Semalt Expert: A Guide To Preventing Google From Crawling Old Sitemaps

As your website grows, you will try your best to find ways to improve its visibility and credibility on the internet. Sometimes, the effects of how our sites used to work remain behind, and this is where we should pay attention to.

Get down to the following tips from Max Bell, the Customer Success Manager of Semalt, in order to prevent Google from crawling old sites.

A few weeks ago, one of my clients told me that he had an e-commerce website. It went through various changes: from the URL structure to the sitemap, everything was modified to make the site more visible.

The customer noticed some changes in his Google Search Console and found the Crawl errors there. What he observed that there was a large number of old and new URLs that were generating fake traffic. Some of them, however, were showing Access Denied 403 and Not Found 404 errors.
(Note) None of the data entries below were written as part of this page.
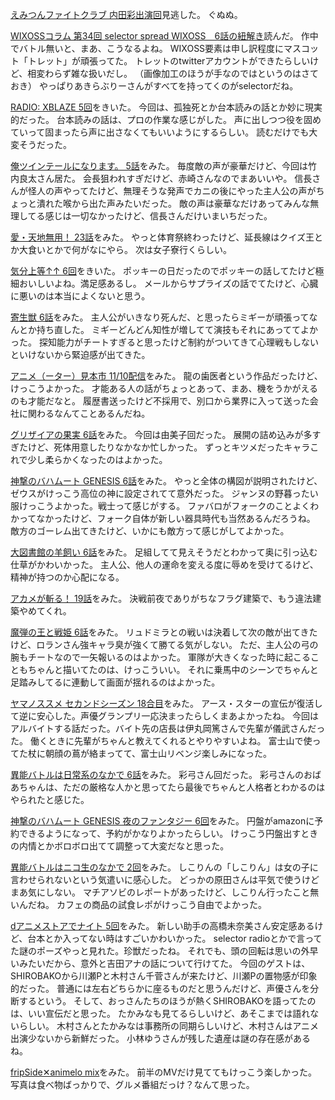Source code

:[えみつんファイトクラブ 内田彩出演回](http://live.nicovideo.jp/watch/lv197514819)見逃した。
ぐぬぬ。

[WIXOSSコラム 第34回 selector spread WIXOSS　6話の紐解き](http://www.takaratomy.co.jp/products/wixoss/column/play_141114/index.html)読んだ。
作中でバトル無いと、まあ、こうなるよね。
WIXOSS要素は申し訳程度にマスコット「トレット」が頑張ってた。
トレットのtwitterアカウントができたらしいけど、相変わらず雑な扱いだし。
（画像加工のほうが手なのではというのはさておき）
やっぱりあきらぶりーさんがすべてを持ってくのがselectorだね。

[RADIO: XBLAZE 5回](http://www.nicovideo.jp/watch/1415695811)をきいた。
今回は、孤独死とか台本読みの話とか妙に現実的だった。
台本読みの話は、プロの作業な感じがした。
声に出しつつ役を固めていって固まったら声に出さなくてもいいようにするらしい。
読むだけでも大変そうだった。

[俺ツインテールになります。 5話](http://www.nicovideo.jp/watch/1415782825)をみた。
毎度敵の声が豪華だけど、今回は竹内良太さん居た。
会長狙われすぎだけど、赤崎さんなのでまあいいや。
信長さんが怪人の声やってたけど、無理そうな発声でカニの後にやった主人公の声がちょっと潰れた喉から出た声みたいだった。
敵の声は豪華なだけあってみんな無理してる感じは一切なかったけど、信長さんだけいまいちだった。

[愛・天地無用！ 23話](http://www.nicovideo.jp/watch/1415585650)をみた。
やっと体育祭終わったけど、延長線はクイズ王とか大食いとかで何がなにやら。
次は女子寮行くらしい。

[気分上等↑↑ 6回](http://www.nicovideo.jp/watch/1415805016)をきいた。
ポッキーの日だったのでポッキーの話してたけど極細おいしいよね。満足感あるし。
メールからサプライズの話でてたけど、心臓に悪いのは本当によくないと思う。

[寄生獣 6話](http://live.nicovideo.jp/watch/lv196022634)をみた。
主人公がいきなり死んだ、と思ったらミギーが頑張ってなんとか持ち直した。
ミギーどんどん知性が増してて演技もそれにあっててよかった。
探知能力がチートすぎると思ったけど制約がついてきて心理戦もしないといけないから緊迫感が出てきた。

[アニメ（ーター）見本市 11/10配信](http://live.nicovideo.jp/watch/lv197515458)をみた。
龍の歯医者という作品だったけど、けっこうよかった。
才能ある人の話がちょっとあって、まあ、機をうかがえるのも才能だなと。
履歴書送ったけど不採用で、別口から業界に入って送った会社に関わるなんてことあるんだね。

[グリザイアの果実 6話](http://www.nicovideo.jp/watch/1415589333)をみた。
今回は由美子回だった。
展開の詰め込みが多すぎたけど、死体用意したりなかなか忙しかった。
ずっとキツメだったキャラこれで少し柔らかくなったのはよかった。

[神撃のバハムート GENESIS 6話](http://www.nicovideo.jp/watch/1415340205)をみた。
やっと全体の構図が説明されたけど、ゼウスがけっこう高位の神に設定されてて意外だった。
ジャンヌの野暮ったい服けっこうよかった。戦士って感じがする。
ファバロがフォークのことよくわかってなかったけど、フォーク自体が新しい器具時代も当然あるんだろうね。
敵方のゴーレム出てきたけど、いかにも敵方って感じがしてよかった。

[大図書館の羊飼い 6話](http://www.nicovideo.jp/watch/1415688209)をみた。
足組してて見えそうだとわかって奥に引っ込む仕草がかわいかった。
主人公、他人の運命を変える度に辱めを受けてるけど、精神が持つのか心配になる。

[アカメが斬る！ 19話](http://www.nicovideo.jp/watch/1415261190)をみた。
決戦前夜でありがちなフラグ建築で、もう違法建築やめてくれ。

[魔弾の王と戦姫 6話](http://www.nicovideo.jp/watch/1415756904)をみた。
リュドミラとの戦いは決着して次の敵が出てきたけど、ロランさん強キャラ臭が強くて勝てる気がしない。
ただ、主人公の弓の腕もチートなので一矢報いるのはよかった。
軍隊が大きくなった時に起こることもちゃんと描いてたのは、けっこういい。
それに乗馬中のシーンでちゃんと足踏みしてるに連動して画面が揺れるのはよかった。

[ヤマノススメ セカンドシーズン 18合目](http://www.nicovideo.jp/watch/1415788003)をみた。
アース・スターの宣伝が復活して逆に安心した。声優グランプリ一応決まったらしくまあよかったね。
今回はアルバイトする話だった。バイト先の店長は伊丸岡篤さんで先輩が儀武さんだった。
働くときに先輩がちゃんと教えてくれるとやりやすいよね。
富士山で使ってた杖に朝顔の蔦が絡まってて、富士山リベンジ楽しみになった。

[異能バトルは日常系のなかで 6話](http://www.nicovideo.jp/watch/1415669783)をみた。
彩弓さん回だった。
彩弓さんのおばあちゃんは、ただの厳格な人かと思ってたら最後でちゃんと人格者とわかるのはやられたと感じた。

[神撃のバハムート GENESIS 夜のファンタジー 6回](http://live.nicovideo.jp/watch/lv199201585)をみた。
円盤がamazonに予約できるようになって、予約がかなりよかったらしい。
けっこう円盤出すときの内情とかボロボロ出てて調整って大変だなと思った。

[異能バトルはニコ生のなかで 2回](http://live.nicovideo.jp/watch/lv197875314)をみた。
しこりんの「しこりん」は女の子に言わせられないという気遣いに感心した。
どっかの原田さんは平気で使うけどまあ気にしない。
マチアソビのレポートがあったけど、しこりん行ったこと無いんだね。
カフェの商品の試食レポがけっこう自由でよかった。

[dアニメストアでナイト 5回](http://live.nicovideo.jp/watch/lv198432969)をみた。
新しい助手の高橋未奈美さん安定感あるけど、台本とか入ってない時はすごいかわいかった。
selector radioとかで言ってた謎のポーズやっと見れた。珍獣だったね。
それでも、頭の回転は思いの外早いみたいだから、意外と吉田アナの話について行けてた。
今回のゲストは、SHIROBAKOから川瀬Pと木村さん千菅さんが来たけど、川瀬Pの置物感が印象的だった。
普通には左右どちらかに座るものだと思うんだけど、声優さんを分断するという。
そして、おっさんたちのほうが熱くSHIROBAKOを語ってたのは、いい宣伝だと思った。
たかみなも見てるらしいけど、あそこまでは語れないらしい。
木村さんとたかみなは事務所の同期らしいけど、木村さんはアニメ出演少ないから新鮮だった。
小林ゆうさんが残した遺産は謎の存在感があるね。

[fripSide✕animelo mix](http://live.nicovideo.jp/watch/lv197406238)をみた。
前半のMVだけ見ててもけっこう楽しかった。
写真は食べ物ばっかりで、グルメ番組だっけ？なんて思った。

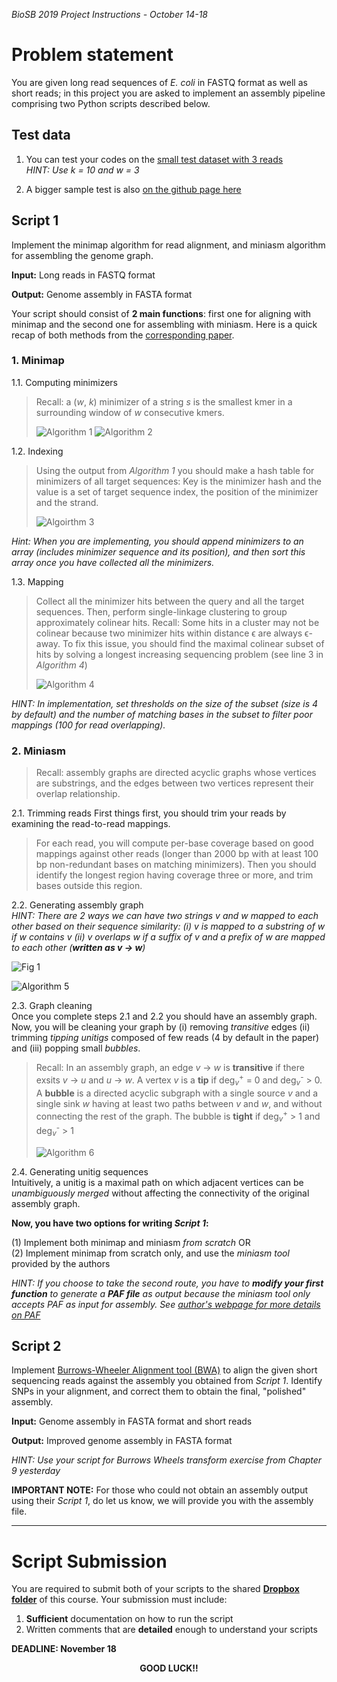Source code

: _BioSB 2019 Project Instructions - October 14-18_

# Problem statement

You are given long read sequences of _E. coli_ in FASTQ format as well as short reads; in this project you are asked to implement an assembly pipeline comprising two Python scripts described below.

## Test data

1. You can test your codes on the [small test dataset with 3 reads](https://github.com/ba4g/ba4g.github.io/blob/master/reallysmall.fastq) <br/> *HINT: Use k = 10 and w = 3*

2. A bigger sample test is also [on the github page here](https://github.com/ba4g/ba4g.github.io/blob/master/Sample.fastq) 

## Script 1
Implement the minimap algorithm for read alignment, and miniasm algorithm for assembling the genome graph. 

__Input:__ Long reads in FASTQ format

__Output:__ Genome assembly in FASTA format

Your script should consist of __2 main functions__: first one for aligning with minimap and the second one for assembling with miniasm. Here is a quick recap of both methods from the [corresponding paper](https://academic.oup.com/bioinformatics/article/32/14/2103/1742895).

### 1. Minimap

 1.1. Computing minimizers
 >Recall: a (*w*, *k*) minimizer of a string *s* is the smallest kmer in a surrounding window of _w_ consecutive kmers. 
>
> ![Algorithm 1](https://i.imgur.com/azgZ4zR.gif) ![Algorithm 2](https://i.imgur.com/C1RwrPX.gif)
 
 1.2. Indexing
 > Using the output from _Algorithm 1_ you should make a hash table for minimizers of all target sequences:  Key is the minimizer hash and the value is a set of target sequence index, the position of the minimizer and the strand.
>
> ![Algoirthm 3](https://i.imgur.com/1qfoNEH.gif)

_Hint: When you are implementing, you should append minimizers to an array (includes minimizer sequence and its position), and then sort this array once you have collected all the minimizers._

 1.3. Mapping
>Collect all the minimizer hits between the query and all the target sequences. Then, perform single-linkage clustering to group approximately colinear hits. 
>Recall: Some hits in a cluster may not be colinear because two minimizer hits within distance ϵ are always ϵ-away. To fix this issue, you should find the maximal colinear subset of hits by solving a longest increasing sequencing problem (see line 3 in _Algorithm 4_)
>
>![Algorithm 4](https://i.imgur.com/01keMVE.gif)

_HINT: In implementation, set thresholds on the size of the subset (size is 4 by default) and the number of matching bases in the subset to filter poor mappings (100 for read overlapping)._

### 2. Miniasm

> Recall: assembly graphs are directed acyclic graphs whose vertices are substrings, and the edges between two vertices represent their overlap relationship.
> 

2.1. Trimming reads
First things first, you should trim your reads by examining the read-to-read mappings. 
>For each read, you will compute per-base coverage based on good mappings against other reads (longer than 2000 bp with at least 100 bp non-redundant bases on matching minimizers). Then you should identify the longest region having coverage three or more, and trim bases outside this region.

2.2. Generating assembly graph <br/>
<i>HINT: There are 2 ways we can have two strings v and w mapped to each other based on their sequence similarity: (i) v is mapped to a substring of w if w contains v (ii) v overlaps w if a suffix of v and a prefix of w are mapped to each other (<b>written as v &rarr; w</b>)</i>

![Fig 1](https://i.imgur.com/lrE7aao.gif)

![Algorithm 5](https://i.imgur.com/faoOWtT.gif)

2.3. Graph cleaning <br/>
Once you complete steps 2.1 and 2.2 you should have an assembly graph. Now, you will be cleaning your graph by (i) removing _transitive_ edges (ii) trimming _tipping unitigs_ composed of few reads (4 by default in the paper) and (iii) popping small _bubbles_. 

> Recall: In an assembly graph, an edge *v* &rarr; *w* is **transitive** if there exsits *v* &rarr; *u* and *u* &rarr; *w*. A vertex *v* is a **tip** if deg<sub>*v*</sub><sup>+</sup> = 0 and deg<sub>*v*</sub><sup>-</sup> > 0. A **bubble** is a directed acyclic subgraph with a single source *v* and a single sink *w* having at least two paths between *v* and *w*, and without connecting the rest of the graph. The bubble is **tight** if deg<sub>*v*</sub><sup>+</sup> > 1 and deg<sub>*v*</sub><sup>-</sup> > 1
> 
>![Algorithm 6](https://i.imgur.com/WOqOvaw.gif)

2.4. Generating unitig sequences <br/>
Intuitively, a unitig is a maximal path on which adjacent vertices can be _unambiguously merged_ without affecting the connectivity of the original assembly graph.

**Now, you have two options for writing _Script 1_:**

(1) Implement both minimap and miniasm _from scratch_ OR <br/>
(2) Implement minimap from scratch only, and use the _miniasm tool_ provided by the authors

_HINT: If you choose to take the second route, you have to **modify your first function** to generate a **PAF file** as output because the miniasm tool only accepts PAF as input for assembly. See [author's webpage for more details on PAF](https://lh3.github.io/minimap2/minimap2.html#10)_


## Script 2
Implement [Burrows-Wheeler Alignment tool (BWA)](https://www.ncbi.nlm.nih.gov/pubmed/19451168) to align the given short sequencing reads against the assembly you obtained from _Script 1_. Identify SNPs in your alignment, and correct them to obtain the final, "polished" assembly. 

__Input:__ Genome assembly in FASTA format and short reads 

__Output:__ Improved genome assembly in FASTA format 
 
 _HINT: Use your script for Burrows Wheels transform exercise from Chapter 9 yesterday_
 
 __IMPORTANT NOTE:__ For those who could not obtain an assembly output using their _Script 1_, do let us know, we will provide you with the assembly file. 
 
 ---
# Script Submission

You are required to submit both of your scripts to the shared __[Dropbox folder](https://www.dropbox.com/request/q6GqOe3Vjk3UvcBnxCDL
)__ of this course. Your submission must include:

1. __Sufficient__ documentation on how to run the script 
2. Written comments that are __detailed__ enough to understand your scripts

**DEADLINE: November 18**


<center> <b> GOOD LUCK!! </b> </center>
My customer told me that the biggest problem he had was an old sitemap that existed in the root folder. His website used a variety of Google XML Sitemaps plugins previously, but now he depended on WordPress SEO by Yoast for the sitemap. Various old sitemap plugins, however, created a mess for him. They were present in the root folder named as sitemap.xml.gz. Since he started using the Yoast plugins for creating sitemaps for all posts, pages categories and tags, he did not need those plugins anymore. Unfortunately, the person did not submit the sitemap.xml.gz to the Google Search Console. He had only submitted his Yoast sitemap, and Google was crawling his old sitemaps too.

What to crawl?

The person did not delete the old sitemap from the root folder, so that was also getting indexed. I got back to him and explained that a sitemap is only a suggestion of what should be crawled in the search engine results. You probably think that deleting the old sitemaps will stop Google from crawling the defunct URL, but that’s not true. My experience says that Google attempts to index every old URL several times a day, making sure that the 404 errors are real and not an accident.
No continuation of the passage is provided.